I have a 11 month old Vizsla that I am looking to send to gundog training ASAP. I came across Miller Creek Kennels and spoke to the trainer Michael Thuman. I was very please with what we discussed and set up to go see them next Sat 4/20. I received a phone call today that Michael was no longer there and that their new trainer was Scott Miles. I am little worried about taking my dog somewhere that cant keep trainers. Does anyone know about Miller Creek Kennels in Somerville TX? Or either of the trainers mentioned? Does anyone else recommend a Vizsla hunting trainer in Texas?

Thanks,

Dustin P


----------



## texasred (Jan 29, 2012)

Dave Egger with Rio Concho is in Texas.


----------



## lilithsdad (Feb 18, 2013)

Pete at pecan hill kennels outside sealy is real good. Been
Out there quite a few times with a friend and his Brittany.
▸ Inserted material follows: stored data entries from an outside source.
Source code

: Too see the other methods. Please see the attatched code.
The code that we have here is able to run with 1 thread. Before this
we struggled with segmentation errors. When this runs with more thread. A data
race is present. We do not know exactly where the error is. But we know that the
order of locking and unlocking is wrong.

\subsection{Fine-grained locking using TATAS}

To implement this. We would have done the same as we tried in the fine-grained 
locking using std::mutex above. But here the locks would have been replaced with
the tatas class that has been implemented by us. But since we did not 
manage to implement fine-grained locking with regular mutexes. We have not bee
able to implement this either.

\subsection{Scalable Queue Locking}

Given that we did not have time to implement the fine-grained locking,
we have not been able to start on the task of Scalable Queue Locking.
Ask around you'll see he's a highly respected gun dog trainer. Very hands on with owner if need be


----------



## texasred (Jan 29, 2012)

A lot of the NSTRA members use Pete as a trainer. I've never used him, but have only heard good things about him.
I do know a guy close to Fort Worth that is excellent with starting young vizslas. He doesn't take in many and can be selective. Only serious inquirers send me a pm for his number.


----------